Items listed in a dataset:
BEGIN

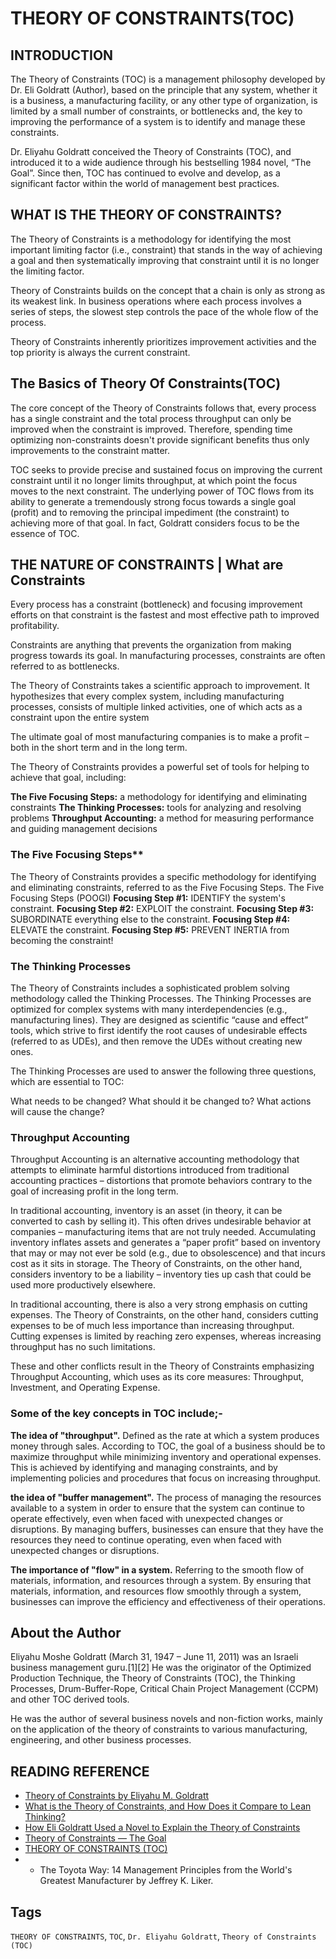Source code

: # THEORY OF CONSTRAINTS(TOC)

## INTRODUCTION

The Theory of Constraints (TOC) is a management philosophy developed by Dr. Eli Goldratt (Author), based on the principle that any system, whether it is a business, a manufacturing facility, or any other type of organization, is limited by a small number of constraints, or bottlenecks and, the key to improving the performance of a system is to identify and manage these constraints.

Dr. Eliyahu Goldratt conceived the Theory of Constraints (TOC), and introduced it to a wide audience through his bestselling 1984 novel, “The Goal”. Since then, TOC has continued to evolve and develop, as a significant factor within the world of management best practices.

## WHAT IS THE THEORY OF CONSTRAINTS?

The Theory of Constraints is a methodology for identifying the most important limiting factor (i.e., constraint) that stands in the way of achieving a goal and then systematically improving that constraint until it is no longer the limiting factor.

Theory of Constraints builds on the concept that a chain is only as strong as its weakest link. In business operations where each process involves a series of steps, the slowest step controls the pace of the whole flow of the process.

Theory of Constraints inherently prioritizes improvement activities and the top priority is always the current constraint.

## The Basics of Theory Of Constraints(TOC)

The core concept of the Theory of Constraints follows that, every process has a single constraint and the total process throughput can only be improved when the constraint is improved. Therefore, spending time optimizing non-constraints doesn't provide significant benefits thus only improvements to the constraint matter.

TOC seeks to provide precise and sustained focus on improving the current constraint until it no longer limits throughput, at which point the focus moves to the next constraint. The underlying power of TOC flows from its ability to generate a tremendously strong focus towards a single goal (profit) and to removing the principal impediment (the constraint) to achieving more of that goal. In fact, Goldratt considers focus to be the essence of TOC.

## THE NATURE OF CONSTRAINTS | What are Constraints

Every process has a constraint (bottleneck) and focusing improvement efforts on that constraint is the fastest and most effective path to improved profitability.

Constraints are anything that prevents the organization from making progress towards its goal. In manufacturing processes, constraints are often referred to as bottlenecks.

 The Theory of Constraints takes a scientific approach to improvement. It hypothesizes that every complex system, including manufacturing processes, consists of multiple linked activities, one of which acts as a constraint upon the entire system

The ultimate goal of most manufacturing companies is to make a profit – both in the short term and in the long term. 

The Theory of Constraints provides a powerful set of tools for helping to achieve that goal, including:

**The Five Focusing Steps:** a methodology for identifying and eliminating constraints
**The Thinking Processes:** tools for analyzing and resolving problems
**Throughput Accounting:** a method for measuring performance and guiding management decisions

### The Five Focusing Steps**

The Theory of Constraints provides a specific methodology for identifying and eliminating constraints, referred to as the Five Focusing Steps. 
The Five Focusing Steps (POOGI)
**Focusing Step #1:** IDENTIFY the system's constraint.
**Focusing Step #2:** EXPLOIT the constraint.
**Focusing Step #3:** SUBORDINATE everything else to the constraint.
**Focusing Step #4:** ELEVATE the constraint.
**Focusing Step #5:** PREVENT INERTIA from becoming the constraint!

### The Thinking Processes

The Theory of Constraints includes a sophisticated problem solving methodology called the Thinking Processes. The Thinking Processes are optimized for complex systems with many interdependencies (e.g., manufacturing lines). They are designed as scientific “cause and effect” tools, which strive to first identify the root causes of undesirable effects (referred to as UDEs), and then remove the UDEs without creating new ones.

The Thinking Processes are used to answer the following three questions, which are essential to TOC:

What needs to be changed?
What should it be changed to?
What actions will cause the change?

### Throughput Accounting

Throughput Accounting is an alternative accounting methodology that attempts to eliminate harmful distortions introduced from traditional accounting practices – distortions that promote behaviors contrary to the goal of increasing profit in the long term.

In traditional accounting, inventory is an asset (in theory, it can be converted to cash by selling it). This often drives undesirable behavior at companies – manufacturing items that are not truly needed. Accumulating inventory inflates assets and generates a “paper profit” based on inventory that may or may not ever be sold (e.g., due to obsolescence) and that incurs cost as it sits in storage. The Theory of Constraints, on the other hand, considers inventory to be a liability – inventory ties up cash that could be used more productively elsewhere.

In traditional accounting, there is also a very strong emphasis on cutting expenses. The Theory of Constraints, on the other hand, considers cutting expenses to be of much less importance than increasing throughput. Cutting expenses is limited by reaching zero expenses, whereas increasing throughput has no such limitations.

These and other conflicts result in the Theory of Constraints emphasizing Throughput Accounting, which uses as its core measures: Throughput, Investment, and Operating Expense.

### Some of the key concepts in TOC include;-

**The idea of "throughput".**
Defined as the rate at which a system produces money through sales. According to TOC, the goal of a business should be to maximize throughput while minimizing inventory and operational expenses. This is achieved by identifying and managing constraints, and by implementing policies and procedures that focus on increasing throughput.

**the idea of "buffer management".**
The process of managing the resources available to a system in order to ensure that the system can continue to operate effectively, even when faced with unexpected changes or disruptions. By managing buffers, businesses can ensure that they have the resources they need to continue operating, even when faced with unexpected changes or disruptions.

**The importance of "flow" in a system.**
Referring to the smooth flow of materials, information, and resources through a system. By ensuring that materials, information, and resources flow smoothly through a system, businesses can improve the efficiency and effectiveness of their operations.


## About the Author

Eliyahu Moshe Goldratt (March 31, 1947 – June 11, 2011) was an Israeli business management guru.[1][2] He was the originator of the Optimized Production Technique, the Theory of Constraints (TOC), the Thinking Processes, Drum-Buffer-Rope, Critical Chain Project Management (CCPM) and other TOC derived tools.

He was the author of several business novels and non-fiction works, mainly on the application of the theory of constraints to various manufacturing, engineering, and other business processes.

## READING REFERENCE

* [Theory of Constraints by Eliyahu M. Goldratt](https://www.goodreads.com/en/book/show/582174)
* [What is the Theory of Constraints, and How Does it Compare to Lean Thinking?](https://www.lean.org/the-lean-post/articles/what-is-the-theory-of-constraints-and-how-does-it-compare-to-lean-thinking/)
* [How Eli Goldratt Used a Novel to Explain the Theory of Constraints](https://www.sixsigmadaily.com/eli-goldratt-novel-theory-of-constraints/)
* [Theory of Constraints — The Goal](https://medium.com/10x-curiosity/theory-of-constraints-the-goal-39e0b6975ba1)
* [THEORY OF CONSTRAINTS (TOC)](https://www.leanproduction.com/theory-of-constraints/)
* * The Toyota Way: 14 Management Principles from the World's Greatest Manufacturer by Jeffrey K. Liker.

## Tags

``THEORY OF CONSTRAINTS``, ``TOC``, ``Dr. Eliyahu Goldratt``, ``Theory of Constraints (TOC)``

END

## AIM OF THE EXERCISE:
Each line above with the string "then" in it should be located and copied.

## OUTPUT FOR THIS EXERCISE:
Dr. Eliyahu Goldratt conceived the Theory of Constraints (TOC), and introduced it to a wide audience through his bestselling 1984 novel, “The Goal”. Since then, TOC has continued to evolve and develop, as a significant factor within the world of management best practices.
The Theory of Constraints is a methodology for identifying the most important limiting factor (i.e., constraint) that stands in the way of achieving a goal and then systematically improving that constraint until it is no longer the limiting factor.
The Theory of Constraints includes a sophisticated problem solving methodology called the Thinking Processes. The Thinking Processes are optimized for complex systems with many interdependencies (e.g., manufacturing lines). They are designed as scientific “cause and effect” tools, which strive to first identify the root causes of undesirable effects (referred to as UDEs), and then remove the UDEs without creating new ones.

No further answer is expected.